It's 2 mediums over 6 deeps, so a double wide. It pivots on the shutter hinges and has plexi on both faces. The queen is regularly on one of the faces but is sometimes on the inside halves of the frames and can't be found.


----------



## Tenbears (May 15, 2012)

You will see the queen about 25% of the time you look for her. Although viewing the queen is always nice. It is but a small part of an Observation Hive. 

Nice Job, However You will come to regret using the plexiglass. When you do, replace it with 3/16 inch safety glass!


----------



## Clairesmom (Jun 6, 2012)

Why oak instead of something lighter, like pine?


----------



## brushwoodnursery (Feb 10, 2012)

Clairesmom said:


> Why oak instead of something lighter, like pine?


Because I'm a fool! Not only is it a heavy wood, there's massive overkill in the structure. When it was installed at the school, it was 75 feet and up a flight of steps to get it outside. Now that it's at home, it's only 15 feet across the room to the deck.




Tenbears said:


> You will see the queen about 25% of the time you look for her. Although viewing the queen is always nice. It is but a small part of an Observation Hive.
> 
> Nice Job, However You will come to regret using the plexiglass. When you do, replace it with 3/16 inch safety glass!

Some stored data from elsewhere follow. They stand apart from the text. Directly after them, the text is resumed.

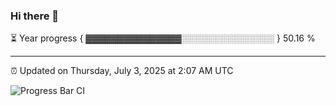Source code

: ### Hi there 👋

⏳ Year progress { ▓▓▓▓▓▓▓▓▓▓▓▓▓▓▓░░░░░░░░░░░░░░░ } 50.16 %

---

⏰ Updated on Thursday, July 3, 2025 at 2:07 AM UTC

![Progress Bar CI](https://github.com/arthurbuhl/arthurbuhl/workflows/Progress%20Bar%20CI/badge.svg)
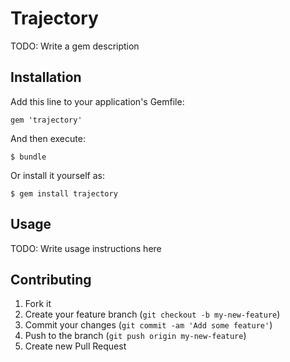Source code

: # Trajectory

TODO: Write a gem description

## Installation

Add this line to your application's Gemfile:

    gem 'trajectory'

And then execute:

    $ bundle

Or install it yourself as:

    $ gem install trajectory

## Usage

TODO: Write usage instructions here

## Contributing

1. Fork it
2. Create your feature branch (`git checkout -b my-new-feature`)
3. Commit your changes (`git commit -am 'Add some feature'`)
4. Push to the branch (`git push origin my-new-feature`)
5. Create new Pull Request
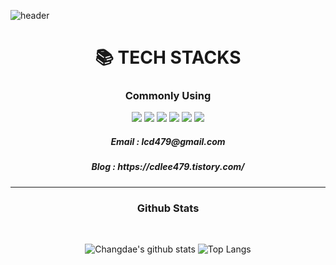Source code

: ![header](https://capsule-render.vercel.app/api?type=Cylinder&color=auto&height=200&section=header&text=Lee%20ChangDae%20&fontSize=50&fontAlign=70)

<div align=center><h1>📚 TECH STACKS</h1></div>
<div align=center>
 <h3> Commonly Using </h3>
  <img src="https://img.shields.io/badge/python-3776AB?styleflat-square&logo=python&logoColor=white"> 
  <img src="https://img.shields.io/badge/C-A8B9CC?style=flat-square&logo=C&logoColor=white">
  <img src="https://img.shields.io/badge/Linux-FCC624?style=flat-square&logo=Linux&logoColor=white">
  <img src="https://img.shields.io/badge/Pytorch-EE4C2C?style=flat-square&logo=PyTorch&logoColor=white"/>
  <img src="https://img.shields.io/badge/TensorFlow-FF6F00?style=flat-square&logo=TensorFlow&logoColor=white"/>
  <img src="https://img.shields.io/badge/Docker-2496ED?style=flat-square&logo=Docker&logoColor=white"/>
 
 <h5> Email : lcd479@gmail.com </h5>
 <h5> Blog : https://cdlee479.tistory.com/ </h5>

<hr>
<h3> Github Stats </h3> <br>

![Changdae's github stats](https://github-readme-stats.vercel.app/api?username=lcd479&show_icons=true&theme=swift )
![Top Langs](https://github-readme-stats.vercel.app/api/top-langs/?username=lcd479&layout=compact&theme=swift)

 Right. I know she's there based on a nice pattern of eggs and young brood in a couple of places.
Thanks! I cleaned the plexi once already and it wasn't too bad. I did make very tiny scratches with the scrubber sponge. I'll probably change it out in a couple of years. Then again, I may sell/give/donate this one and build something nicer. There are a couple of places in town that offer tempering of custom size glass.


----------



## mgolden (Oct 26, 2011)

I manned a booth on bees with an observation hive for the day at a large 10 day exhibition. The fellow making up the OH put in an unmarked virgin queen. She was hard to locate and near impossible when the bees became quite active mid day.

The OH was a great crowd attractor.

However, I wish I had a dollar for every time I was asked - Is there a queen in there? and then, Where is she? Think another time an older marked queen would be a much much better queen to not only show the queen size and characteristics.


----------



## RichM (Dec 22, 2015)

I have had success cleaning the plexiglass of my observation hive using denatured alcohol to remove the propolis, followed by scraping the wax off with a plastic gift card. The bit of wax residue left can be removed with dry paper towel and a little elbow grease. It is best to have a clean spare plexiglass to swap out, so you can clean it at your leisure.


----------



## brushwoodnursery (Feb 10, 2012)

RichM said:


> I have had success cleaning the plexiglass of my observation hive using denatured alcohol to remove the propolis, followed by scraping the wax off with a plastic gift card. The bit of wax residue left can be removed with dry paper towel and a little elbow grease. It is best to have a clean spare plexiglass to swap out, so you can clean it at your leisure.


:thumbsup::thumbsup:


----------